The other revenue generating sport for the conference was men's basketball. Ohio State generated both the highest gross and net revenue with its basketball program planting a bit more than $15 million dollars in its treasure garden. That net revenue number was followed by Wisconsin, Indiana and Maryland.

For the Terrapins, the move to the Big Ten combined with their NCAA appearance to produce net revenue of $9,412,141. This compares quite favorably with the $6,749,841 from the prior year. Together, football and basketball accounted for more than $12 million of the $18.8 million revenue increase.
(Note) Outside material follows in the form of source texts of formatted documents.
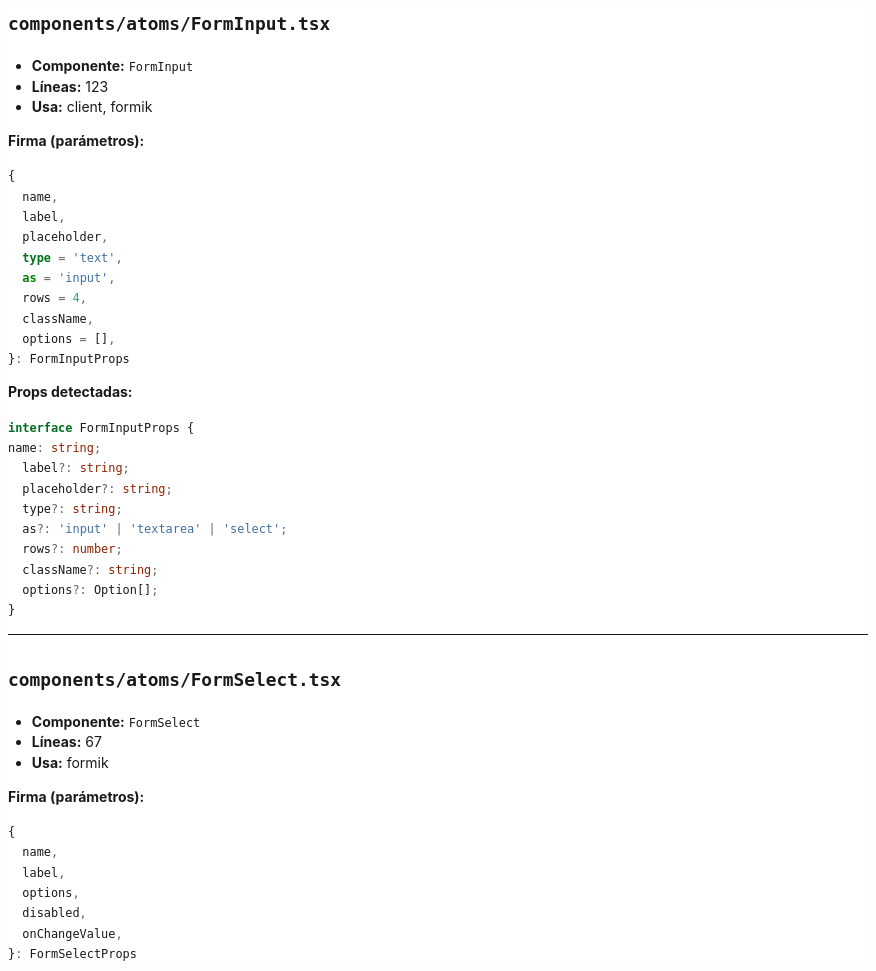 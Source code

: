## `components/atoms/FormInput.tsx`

- **Componente:** `FormInput`  
- **Líneas:** 123  
- **Usa:** client, formik

**Firma (parámetros):**

```ts
{
  name,
  label,
  placeholder,
  type = 'text',
  as = 'input',
  rows = 4,
  className,
  options = [],
}: FormInputProps
```

**Props detectadas:**

```ts
interface FormInputProps {
name: string;
  label?: string;
  placeholder?: string;
  type?: string;
  as?: 'input' | 'textarea' | 'select';
  rows?: number;
  className?: string;
  options?: Option[];
}
```

---

## `components/atoms/FormSelect.tsx`

- **Componente:** `FormSelect`  
- **Líneas:** 67  
- **Usa:** formik

**Firma (parámetros):**

```ts
{
  name,
  label,
  options,
  disabled,
  onChangeValue,
}: FormSelectProps
```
Perhaps more critically, Maryland football's net revenue, which in 2014 trailed men's basketball by a bit over $400,000, now exceeded it by more than $5 million.

For those interested in how one of Maryland's signature excess cost sports fared, the women's basketball program had income of $1,033,076 (fifth highest in the B1G) and expenses of $4,242,541 (third most in the league). The loss, $3,209,465, was greater than every team except Indiana and Minnesota. Once again, excluding the outlier Rutgers, which somehow managed to precisely break even, Wisconsin had the smallest women's basketball deficit - $1,706,671 - of any B1G institution.

Overall, women's sports generated a mean of 4.96 percent of allocated conference revenue while requiring a mean of 17.86 percent of the allocated expenses.

One critical area

We have yet to discuss one critical expense item the EADA report isolates: recruiting expenses. While it's true that the population density of the east coast allows a significant number of quality athletes to be easily geographically accessible, it seems unlikely that this alone can can account for the chasm that exists between Maryland and its B1G competitors. The Terrapins were one of only two Big Ten members - the other being Northwestern - that spent less than $1 million for recruiting in the 2015 fiscal year.

In fact, Maryland not only reported the smallest recruiting budget of any conference member, three B1G schools reported higher recruiting expenses for women's athletes than Maryland spent recruiting for its men's teams. This is noteworthy because every member of the B1G spends at least 1.5 times as much recruiting men. Sometimes a table speaks more clearly than text:


Men's Teams

Women's Teams

TOTAL

Nebraska

$1,729,915

$499,999

$2,229,914

Michigan

$1,554,421

$659,771

$2,214,192

Penn State

$1,490,994

$506,759

$1,997,753

Ohio State

$1,222,130

$655,846

$1,877,976

Illinois

$1,421,590

$439,709

$1,861,299

Indiana

$1,365,757

$389,013

$1,754,770

Iowa

$1,041,047

$568,157

$1,609,204

Michigan State

$1,087,467

$437,690

$1,525,157

Minnesota

$1,087,467

$437,690

$1,525,157

Purdue

$972,990

$338,424

$1,311,414

Rutgers

$876,458

$389,227

$1,265,685

Wisconsin

$602,921

$397,946

$1,000,867

Northwestern

$603,421

$313,919

$917,340

Maryland

$546,457

$292,313

$838,770

TOTAL CONFERENCE

$15,603,035

$6,326,463

$21,929,498

All in all, it's apparent that Maryland's move to the B1G was, in its first year, an enormous boon for Terrapins athletics. The next steps are critical. Maryland needs to build on the momentum established in that first year and continue strengthening its finances. If Maryland was able to field competitive teams using only its middling budget, imagine what the Terps could do if they can move into the conference's financial upper tier.